# A Brief Overview of Attention Mechanism

Attention is simply a vector, often the outputs of dense layer using softmax function.

### What is Attention?

Attention is simply a vector, often the outputs of dense layer using softmax function.

Before Attention mechanism, translation relies on reading a complete sentence and compress all information into a fixed-length vector, as you can image, a sentence with hundreds of words represented by several words will surely lead to information loss, inadequate translation, etc.

However, attention partially fixes this problem. It allows machine translator to look over all the information the original sentence holds, then generate the proper word according to current word it works on and the context. It can even allow translator to zoom in or out (focus on local or global features).

Attention is not mysterious or complex. It is just an interface formulated by parameters and delicate math. You could plug it anywhere you find it suitable, and potentially, the result may be enhanced.

### Why Attention?

The core of Probabilistic Language Model is to assign a probability to a sentence by Markov Assumption. Due to the nature of sentences that consist of different numbers of words, RNN is naturally introduced to model the conditional probability among words.

Vanilla RNN (the classic one) often gets trapped when modeling:

1. Structure Dilemma: in real world, the length of outputs and inputs can be totally different, while Vanilla RNN can only handle fixed-length problem which is difficult for the alignment.

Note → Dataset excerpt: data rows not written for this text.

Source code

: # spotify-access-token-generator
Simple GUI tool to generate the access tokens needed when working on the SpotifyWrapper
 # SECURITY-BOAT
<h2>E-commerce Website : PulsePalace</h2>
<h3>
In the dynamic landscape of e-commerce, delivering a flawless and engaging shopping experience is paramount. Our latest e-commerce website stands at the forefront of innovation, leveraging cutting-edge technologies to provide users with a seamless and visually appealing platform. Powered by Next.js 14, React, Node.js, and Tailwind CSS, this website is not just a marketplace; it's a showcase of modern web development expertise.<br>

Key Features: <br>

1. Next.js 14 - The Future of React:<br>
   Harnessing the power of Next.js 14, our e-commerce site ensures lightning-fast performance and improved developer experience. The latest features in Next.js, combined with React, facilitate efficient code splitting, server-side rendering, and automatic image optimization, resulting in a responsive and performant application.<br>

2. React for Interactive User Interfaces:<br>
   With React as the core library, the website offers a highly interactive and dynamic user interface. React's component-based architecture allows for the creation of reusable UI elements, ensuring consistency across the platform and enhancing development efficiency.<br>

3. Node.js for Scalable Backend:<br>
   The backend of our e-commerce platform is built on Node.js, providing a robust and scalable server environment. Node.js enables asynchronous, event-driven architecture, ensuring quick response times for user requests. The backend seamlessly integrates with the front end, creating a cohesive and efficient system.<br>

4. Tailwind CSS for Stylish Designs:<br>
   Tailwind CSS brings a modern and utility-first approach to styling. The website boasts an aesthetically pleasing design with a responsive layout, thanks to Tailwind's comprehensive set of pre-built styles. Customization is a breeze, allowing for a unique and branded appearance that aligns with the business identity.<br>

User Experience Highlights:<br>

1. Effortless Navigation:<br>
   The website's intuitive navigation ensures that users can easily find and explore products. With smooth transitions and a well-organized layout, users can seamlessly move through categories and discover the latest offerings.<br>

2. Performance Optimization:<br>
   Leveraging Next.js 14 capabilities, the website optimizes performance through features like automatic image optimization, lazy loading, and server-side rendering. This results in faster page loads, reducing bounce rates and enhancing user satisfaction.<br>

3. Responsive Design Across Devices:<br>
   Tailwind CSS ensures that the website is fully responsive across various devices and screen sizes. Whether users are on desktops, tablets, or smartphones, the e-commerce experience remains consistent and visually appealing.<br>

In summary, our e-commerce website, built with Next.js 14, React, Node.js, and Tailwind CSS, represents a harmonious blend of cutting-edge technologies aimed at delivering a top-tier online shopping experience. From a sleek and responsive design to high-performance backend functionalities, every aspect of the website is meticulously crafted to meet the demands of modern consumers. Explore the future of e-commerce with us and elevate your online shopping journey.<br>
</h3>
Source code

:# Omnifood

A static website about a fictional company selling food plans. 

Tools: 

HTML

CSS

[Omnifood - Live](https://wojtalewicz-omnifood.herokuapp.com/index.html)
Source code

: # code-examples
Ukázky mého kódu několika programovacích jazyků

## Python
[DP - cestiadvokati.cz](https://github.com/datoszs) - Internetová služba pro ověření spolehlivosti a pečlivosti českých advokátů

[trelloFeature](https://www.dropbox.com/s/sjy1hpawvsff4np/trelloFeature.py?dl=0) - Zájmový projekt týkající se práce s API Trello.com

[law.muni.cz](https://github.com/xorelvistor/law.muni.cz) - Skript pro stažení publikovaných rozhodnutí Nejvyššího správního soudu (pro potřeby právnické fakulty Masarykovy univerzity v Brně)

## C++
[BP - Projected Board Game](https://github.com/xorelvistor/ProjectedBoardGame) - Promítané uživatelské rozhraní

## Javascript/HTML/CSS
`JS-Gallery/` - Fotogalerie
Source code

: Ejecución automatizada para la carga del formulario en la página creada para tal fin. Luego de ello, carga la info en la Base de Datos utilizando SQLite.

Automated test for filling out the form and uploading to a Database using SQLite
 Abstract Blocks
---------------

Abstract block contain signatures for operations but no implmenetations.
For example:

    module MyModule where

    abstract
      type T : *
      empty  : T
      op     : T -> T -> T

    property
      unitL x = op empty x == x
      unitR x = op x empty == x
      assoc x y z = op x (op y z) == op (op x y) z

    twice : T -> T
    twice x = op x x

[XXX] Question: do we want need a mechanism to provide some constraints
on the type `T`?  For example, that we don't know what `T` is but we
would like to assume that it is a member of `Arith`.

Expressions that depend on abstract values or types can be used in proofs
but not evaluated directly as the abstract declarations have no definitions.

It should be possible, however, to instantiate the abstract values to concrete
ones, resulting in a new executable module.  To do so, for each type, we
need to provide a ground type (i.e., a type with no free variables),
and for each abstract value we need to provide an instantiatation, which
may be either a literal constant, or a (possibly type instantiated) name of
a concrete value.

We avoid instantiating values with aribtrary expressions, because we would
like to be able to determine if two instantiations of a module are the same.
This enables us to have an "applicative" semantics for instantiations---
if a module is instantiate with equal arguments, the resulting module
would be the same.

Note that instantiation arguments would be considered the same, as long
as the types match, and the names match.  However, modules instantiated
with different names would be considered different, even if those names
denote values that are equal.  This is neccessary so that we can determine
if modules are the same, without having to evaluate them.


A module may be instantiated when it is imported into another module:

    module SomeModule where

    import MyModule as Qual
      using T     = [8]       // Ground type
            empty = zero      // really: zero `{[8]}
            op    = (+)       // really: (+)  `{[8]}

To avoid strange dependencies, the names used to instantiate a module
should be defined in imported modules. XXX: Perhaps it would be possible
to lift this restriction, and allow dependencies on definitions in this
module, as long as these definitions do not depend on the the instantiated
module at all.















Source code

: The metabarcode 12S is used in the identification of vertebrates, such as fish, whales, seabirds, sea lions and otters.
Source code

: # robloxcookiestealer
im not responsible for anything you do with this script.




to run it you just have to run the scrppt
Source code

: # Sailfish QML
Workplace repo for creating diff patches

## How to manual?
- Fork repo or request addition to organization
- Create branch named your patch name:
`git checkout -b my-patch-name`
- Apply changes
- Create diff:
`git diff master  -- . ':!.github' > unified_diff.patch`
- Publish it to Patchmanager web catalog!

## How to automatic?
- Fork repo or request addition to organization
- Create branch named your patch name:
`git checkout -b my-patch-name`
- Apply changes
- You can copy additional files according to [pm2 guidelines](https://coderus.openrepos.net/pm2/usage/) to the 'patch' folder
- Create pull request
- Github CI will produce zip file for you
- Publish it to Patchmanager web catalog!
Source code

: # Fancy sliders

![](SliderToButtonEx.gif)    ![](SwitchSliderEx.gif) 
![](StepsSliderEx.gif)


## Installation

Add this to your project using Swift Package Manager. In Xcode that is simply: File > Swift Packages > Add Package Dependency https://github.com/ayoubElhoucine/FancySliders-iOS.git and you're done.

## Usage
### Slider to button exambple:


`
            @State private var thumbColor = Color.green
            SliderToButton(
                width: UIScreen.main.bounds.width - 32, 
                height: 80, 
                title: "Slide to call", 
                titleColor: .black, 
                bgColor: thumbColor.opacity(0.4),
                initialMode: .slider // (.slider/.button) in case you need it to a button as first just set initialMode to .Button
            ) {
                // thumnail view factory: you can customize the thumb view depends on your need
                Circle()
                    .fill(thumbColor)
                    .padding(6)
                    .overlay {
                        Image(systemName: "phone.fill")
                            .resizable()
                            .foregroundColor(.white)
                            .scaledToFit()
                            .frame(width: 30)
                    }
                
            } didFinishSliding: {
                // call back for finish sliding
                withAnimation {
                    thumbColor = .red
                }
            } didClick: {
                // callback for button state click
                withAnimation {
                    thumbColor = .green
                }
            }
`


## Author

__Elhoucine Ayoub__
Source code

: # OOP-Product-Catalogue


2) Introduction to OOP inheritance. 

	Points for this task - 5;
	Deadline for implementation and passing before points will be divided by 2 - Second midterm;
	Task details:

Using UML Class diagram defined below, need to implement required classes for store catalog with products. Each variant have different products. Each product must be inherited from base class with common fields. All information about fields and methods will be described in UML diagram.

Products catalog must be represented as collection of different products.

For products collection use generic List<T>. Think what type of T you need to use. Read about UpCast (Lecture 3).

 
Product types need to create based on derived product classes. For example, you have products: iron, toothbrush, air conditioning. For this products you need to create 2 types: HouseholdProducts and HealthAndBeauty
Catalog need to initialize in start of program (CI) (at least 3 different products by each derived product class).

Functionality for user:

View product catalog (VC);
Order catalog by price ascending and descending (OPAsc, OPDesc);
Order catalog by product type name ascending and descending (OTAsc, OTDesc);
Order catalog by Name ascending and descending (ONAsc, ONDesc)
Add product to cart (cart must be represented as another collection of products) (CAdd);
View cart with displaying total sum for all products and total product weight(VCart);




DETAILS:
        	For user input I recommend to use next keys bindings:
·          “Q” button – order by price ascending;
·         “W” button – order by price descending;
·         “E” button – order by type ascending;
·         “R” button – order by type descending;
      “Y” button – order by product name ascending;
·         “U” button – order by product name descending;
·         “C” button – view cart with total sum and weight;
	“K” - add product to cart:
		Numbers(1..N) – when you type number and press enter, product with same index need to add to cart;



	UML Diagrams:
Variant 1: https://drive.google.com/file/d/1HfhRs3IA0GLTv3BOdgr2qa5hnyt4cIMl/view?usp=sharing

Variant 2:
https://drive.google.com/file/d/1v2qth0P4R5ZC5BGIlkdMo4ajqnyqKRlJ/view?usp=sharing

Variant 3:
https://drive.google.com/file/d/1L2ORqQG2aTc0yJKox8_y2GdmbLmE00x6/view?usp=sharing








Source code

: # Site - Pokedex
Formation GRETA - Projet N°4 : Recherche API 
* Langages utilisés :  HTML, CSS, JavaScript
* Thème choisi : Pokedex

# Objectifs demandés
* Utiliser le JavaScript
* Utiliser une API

Consider an EN-FR translation examples: “he doesn’t like apples” → “Il n’aime pas les pommes”.
2. Mathematical Nature: it suffers from Gradient Vanishing/Exploding which means it is hard to train when sentences are long enough (maybe at most 4 words).

Translation often requires arbitrary input length and out put length, to deal with the deficits above, encoder-decoder model is adopted and basic RNN cell is changed to GRU or LSTM cell, hyperbolic tangent activation is replaced by ReLU. We use GRU cell here.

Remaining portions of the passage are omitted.